» DIRECTIONS
Filter the records, keeping every line that has the string "patch".

» WORKING DATA
= = = = =

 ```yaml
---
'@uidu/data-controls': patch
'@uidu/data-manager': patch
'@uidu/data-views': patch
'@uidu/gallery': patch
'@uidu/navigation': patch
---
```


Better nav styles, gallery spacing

= = = = =

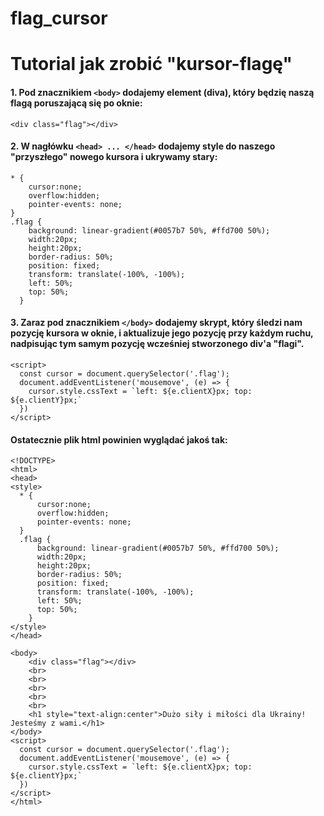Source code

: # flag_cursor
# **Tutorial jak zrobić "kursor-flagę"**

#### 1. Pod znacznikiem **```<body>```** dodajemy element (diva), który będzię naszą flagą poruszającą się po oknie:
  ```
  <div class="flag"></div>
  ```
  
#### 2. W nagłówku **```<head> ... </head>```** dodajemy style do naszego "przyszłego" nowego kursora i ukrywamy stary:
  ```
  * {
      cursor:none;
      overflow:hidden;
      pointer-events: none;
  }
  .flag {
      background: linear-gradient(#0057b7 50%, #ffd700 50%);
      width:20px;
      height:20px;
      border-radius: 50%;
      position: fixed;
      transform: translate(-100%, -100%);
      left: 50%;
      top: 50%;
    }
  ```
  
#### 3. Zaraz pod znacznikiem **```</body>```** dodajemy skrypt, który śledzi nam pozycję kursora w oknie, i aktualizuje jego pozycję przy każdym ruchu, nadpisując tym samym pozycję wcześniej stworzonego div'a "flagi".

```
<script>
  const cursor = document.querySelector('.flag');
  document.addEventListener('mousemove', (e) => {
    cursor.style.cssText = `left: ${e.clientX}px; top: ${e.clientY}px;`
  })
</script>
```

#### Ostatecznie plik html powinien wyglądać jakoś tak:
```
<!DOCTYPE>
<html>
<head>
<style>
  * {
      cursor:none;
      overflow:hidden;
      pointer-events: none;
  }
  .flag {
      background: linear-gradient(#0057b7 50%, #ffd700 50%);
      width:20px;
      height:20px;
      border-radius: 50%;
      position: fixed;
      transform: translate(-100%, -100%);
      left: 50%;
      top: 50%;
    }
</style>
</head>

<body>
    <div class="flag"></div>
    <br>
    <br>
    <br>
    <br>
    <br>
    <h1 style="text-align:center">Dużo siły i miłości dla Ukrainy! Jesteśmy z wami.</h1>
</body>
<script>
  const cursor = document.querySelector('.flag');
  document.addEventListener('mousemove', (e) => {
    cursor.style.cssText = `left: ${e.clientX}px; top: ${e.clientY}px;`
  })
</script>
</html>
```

= = = = =

» EXERCISE OUTPUT
'@uidu/data-controls': patch
'@uidu/data-manager': patch
'@uidu/data-views': patch
'@uidu/gallery': patch
'@uidu/navigation': patch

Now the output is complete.